A cinq minutes moins cinq secondes, Andréa décida qu'il était plus que temps d'entrer. Elle pénétra dans le hall, se débarrassa de la neige qui couvrait ses cheveux et ses épaules. Le sang recommença à affluer dans ses veines de nouveau dilatées. Elle remua les doigts, se souvenait de ce roman qu'elle avait lu quand elle était plus jeune : ce n'était pas avoir froid qui était le plus douloureux, c'était se réchauffer.

Alors qu'elle montait les marches jusqu'au septième étage, une boule se forma au creux de son estomac. Ce qu'elle s'apprêtait à faire n'était pas bien, pas bien du tout, même. Comment réagirait-elle si on s'introduisait chez elle sans sa permission ? Mal, c'était certain. Elle n'était même pas sûre qu'elle pardonnerait Matthieu s'il se permettait une telle chose.

Avant d'entrer dans l'appartement, elle frappa à la porte, laissant une dernière chance à Elsa de lui répondre.

— Elsa ! Dis-moi si tu es là ! S'il te plaît, ouvre-moi la porte, crie-moi de dégager, tout ce que tu veux, mais s'il te plaît, dis-moi quelque chose. !

Aucune réponse n'émana de l'autre côté de la porte.

— Écoute, je vais entrer maintenant. Je veux simplement savoir si tu vas bien.

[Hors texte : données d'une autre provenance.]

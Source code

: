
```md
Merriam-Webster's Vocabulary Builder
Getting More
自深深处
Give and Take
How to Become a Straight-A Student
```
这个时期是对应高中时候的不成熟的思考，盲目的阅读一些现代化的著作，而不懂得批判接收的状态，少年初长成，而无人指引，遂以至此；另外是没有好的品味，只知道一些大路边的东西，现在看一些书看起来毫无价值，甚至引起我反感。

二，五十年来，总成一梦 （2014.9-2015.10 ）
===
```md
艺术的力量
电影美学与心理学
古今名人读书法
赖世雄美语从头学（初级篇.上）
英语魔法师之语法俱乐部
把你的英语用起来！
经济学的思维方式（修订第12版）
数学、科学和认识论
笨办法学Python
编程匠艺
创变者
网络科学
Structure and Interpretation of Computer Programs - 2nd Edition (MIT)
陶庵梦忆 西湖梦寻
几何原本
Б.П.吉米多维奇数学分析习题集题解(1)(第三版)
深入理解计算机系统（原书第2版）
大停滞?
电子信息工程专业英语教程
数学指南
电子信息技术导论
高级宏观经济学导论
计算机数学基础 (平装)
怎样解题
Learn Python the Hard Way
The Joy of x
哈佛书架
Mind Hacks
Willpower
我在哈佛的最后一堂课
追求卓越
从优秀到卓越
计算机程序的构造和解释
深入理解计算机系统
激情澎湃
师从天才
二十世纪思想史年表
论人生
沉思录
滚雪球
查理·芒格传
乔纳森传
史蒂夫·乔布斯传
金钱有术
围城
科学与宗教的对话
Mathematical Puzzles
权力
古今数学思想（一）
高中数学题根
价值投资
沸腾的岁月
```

Elle tourna la clé dans la serrure et poussa la porte. L'appartement était sombre, seules les lumières de l'extérieur l'éclairait. Andréa alluma la lumière et referma derrière elle. Elle n'eut pas à rester longtemps pour comprendre qu'il n'y avait personne, et que personne n'était venu de la journée. Le lit était fait proprement, les livres de cours empilés sur le bureau, rien ne laissait supposer qu'Elsa était rentrée après la soirée. Son grand sac à main beige, qu'elle avait troqué contre une minuscule pochette la veille, était posé sur un des tabourets de la cuisine. Andréa y plongea la main pour en ressortir un portefeuille grand comme une tablette de chocolat. Tous les papiers d'Elsa s'y trouvaient, à l'exception de sa carte d'identité. Elle n'avait pas pu aller bien loin sans toutes ces choses. En fouillant encore un peu, Andréa découvrit une paire de lunettes rangée proprement dans leur boîte. Jamais Elsa n'aurait gardé ses lentilles pour autre chose qu'une soirée. Cette fois, c'était certain : il était arrivé quelque chose.

✉ Andréa :

Tu penses que tu peux rassembler un maximum de personnes qui étaient là hier soir ?

✉ Samuel :

Je peux sans doute amener Damien et Marc. Peut-être Clara, si elle est sortie de son cours de pilates. Pourquoi ?

Andréa :

Parce qu'il faut qu'on aille tous voir les flics. Je pense qu'il est arrivé quelque chose à Elsa.